Sick Neighborhoods Create Barriers to Health for Men of Color

Exploring community wellness as a collective whole, we see a grim prognosis emerging from the social systems surrounding Black and Latino men and boys.

By Michelle Chen Jul 22, 2010

Your neighborhood may be hazardous to your health. A new report by the California Endowment* looks at the intersection of gender, race and health from an unconventional angle: not in terms of "women’s issues" like reproductive health and prenatal care, but through the health gaps that men and boys face in communities of color. Exploring community wellness as a collective whole, we see a grim prognosis emerging from the social systems surrounding Black and Latino men and boys.
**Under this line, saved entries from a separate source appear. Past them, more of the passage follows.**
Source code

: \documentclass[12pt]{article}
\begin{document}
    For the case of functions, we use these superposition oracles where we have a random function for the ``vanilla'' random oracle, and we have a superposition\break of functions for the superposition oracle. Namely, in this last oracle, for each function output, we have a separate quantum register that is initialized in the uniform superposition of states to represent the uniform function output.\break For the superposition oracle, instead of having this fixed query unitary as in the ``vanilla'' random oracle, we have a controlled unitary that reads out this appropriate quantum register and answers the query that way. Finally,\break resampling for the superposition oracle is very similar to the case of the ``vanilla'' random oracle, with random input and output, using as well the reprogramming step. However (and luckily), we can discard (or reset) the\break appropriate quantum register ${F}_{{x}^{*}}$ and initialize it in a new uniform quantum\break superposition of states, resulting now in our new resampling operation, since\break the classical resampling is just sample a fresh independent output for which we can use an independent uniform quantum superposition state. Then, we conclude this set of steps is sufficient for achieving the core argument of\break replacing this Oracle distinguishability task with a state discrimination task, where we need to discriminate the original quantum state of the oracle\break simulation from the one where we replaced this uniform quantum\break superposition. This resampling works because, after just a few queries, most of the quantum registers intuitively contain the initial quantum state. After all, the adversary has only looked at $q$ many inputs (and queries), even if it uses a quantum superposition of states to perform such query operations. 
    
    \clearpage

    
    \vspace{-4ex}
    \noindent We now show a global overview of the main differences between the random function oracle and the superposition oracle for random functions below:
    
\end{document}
According to one study cited in the report, segregation and poverty track poor children of color toward instability in adolescence: "the characteristics of high-poverty neighborhoods that negatively affect mental health include crowding, noise, indoor air quality and a dearth of outdoor space to play." Contrary to the standard "personal responsibility" rhetoric, the research points out the link between unhealthy environments and unhealthy behavior, such as poor eating habits driven by "fewer food choices and chronic stress" in segregated poor neighborhoods. Drawing on research by the RAND Corporation, the report suggests that the traumatic impacts of unhealthy urban environments are too often dismissed as crime or delinquency, and that conventional interventions may do more harm than good:

• Trauma is seldom explored by the array of systems – schools, juvenile justice, courts, health care, mental health – assigned to help boys and young men of color. • Those institutions often take a punitive rather than healing approach to these young men, interpreting their symptoms as a sign that they are delinquents or sociopaths rather than a sign of both physical and emotional traumatic injury.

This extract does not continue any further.